* WORK TASK *
Could you restate every entry word for word, leaving the pictures out?

═════ DATA FOR REVIEW

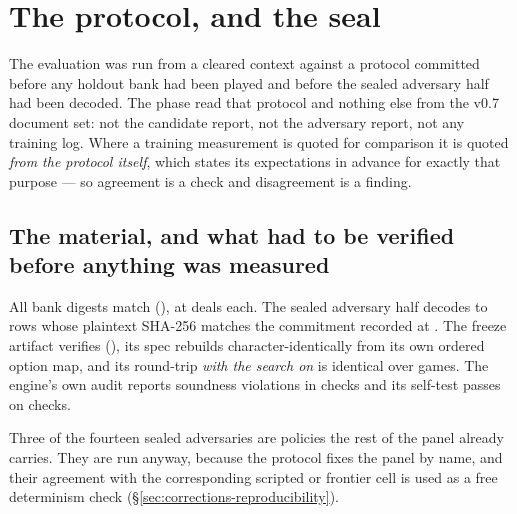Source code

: \section{The protocol, and the seal}
\label{sec:protocol}

The evaluation was run from a cleared context against a protocol committed before any holdout bank had
been played and before the sealed adversary half had been decoded. The phase read that protocol and
nothing else from the v0.7 document set: not the candidate report, not the adversary report, not any
training log. Where a training measurement is quoted for comparison it is quoted \emph{from the
protocol itself}, which states its expectations in advance for exactly that purpose --- so agreement
is a check and disagreement is a finding.

\subsection{The material, and what had to be verified before anything was measured}
\label{sec:protocol-material}

\begin{table}[t]\centering
\caption{The deal banks, each digest recomputed before any cell was played by folding the six dealt
hands and the dealer of every deal into a rolling hash without constructing a policy or playing a
game. The committed digests were computed by a \emph{different build} of the engine at seal time, so
agreement is between two binaries as well as two dates.}
\label{tab:banks}

\end{table}

All \vsevenBanks{} bank digests match (\vsevenBanksMatch{}), at \vsevenBankDeals{} deals each. The
sealed adversary half decodes to \vsevenSealedRows{} rows whose plaintext SHA-256 matches the
commitment recorded at \texttt{\vsevenSealCommit{}}. The freeze artifact verifies
(\vsevenFreezeVerify{}), its spec rebuilds character-identically from its own ordered option map, and
its round-trip \emph{with the search on} is identical over \vsevenRtwoaGames{} games. The engine's own
audit reports \vsevenVerifyViolations{} soundness violations in \vsevenVerifyChecks{} checks and its
self-test passes on \vsevenSelftestChecks{} checks.

Three of the fourteen sealed adversaries are policies the rest of the panel already carries. They are
run anyway, because the protocol fixes the panel by name, and their agreement with the corresponding
scripted or frontier cell is used as a free determinism check
(\S\ref{sec:corrections-reproducibility}).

══════════

* WORKED SOLUTION *
Source code

: \section{The protocol, and the seal}
\label{sec:protocol}

The evaluation was run from a cleared context against a protocol committed before any holdout bank had
been played and before the sealed adversary half had been decoded. The phase read that protocol and
nothing else from the v0.7 document set: not the candidate report, not the adversary report, not any
training log. Where a training measurement is quoted for comparison it is quoted \emph{from the
protocol itself}, which states its expectations in advance for exactly that purpose --- so agreement
is a check and disagreement is a finding.

\subsection{The material, and what had to be verified before anything was measured}
\label{sec:protocol-material}

\begin{table}[t]\centering
\caption{The deal banks, each digest recomputed before any cell was played by folding the six dealt
hands and the dealer of every deal into a rolling hash without constructing a policy or playing a
game. The committed digests were computed by a \emph{different build} of the engine at seal time, so
agreement is between two binaries as well as two dates.}
\label{tab:banks}

\end{table}

All \vsevenBanks{} bank digests match (\vsevenBanksMatch{}), at \vsevenBankDeals{} deals each. The
sealed adversary half decodes to \vsevenSealedRows{} rows whose plaintext SHA-256 matches the
commitment recorded at \texttt{\vsevenSealCommit{}}. The freeze artifact verifies
(\vsevenFreezeVerify{}), its spec rebuilds character-identically from its own ordered option map, and
its round-trip \emph{with the search on} is identical over \vsevenRtwoaGames{} games. The engine's own
audit reports \vsevenVerifyViolations{} soundness violations in \vsevenVerifyChecks{} checks and its
self-test passes on \vsevenSelftestChecks{} checks.

Three of the fourteen sealed adversaries are policies the rest of the panel already carries. They are
run anyway, because the protocol fixes the panel by name, and their agreement with the corresponding
scripted or frontier cell is used as a free determinism check
(\S\ref{sec:corrections-reproducibility}).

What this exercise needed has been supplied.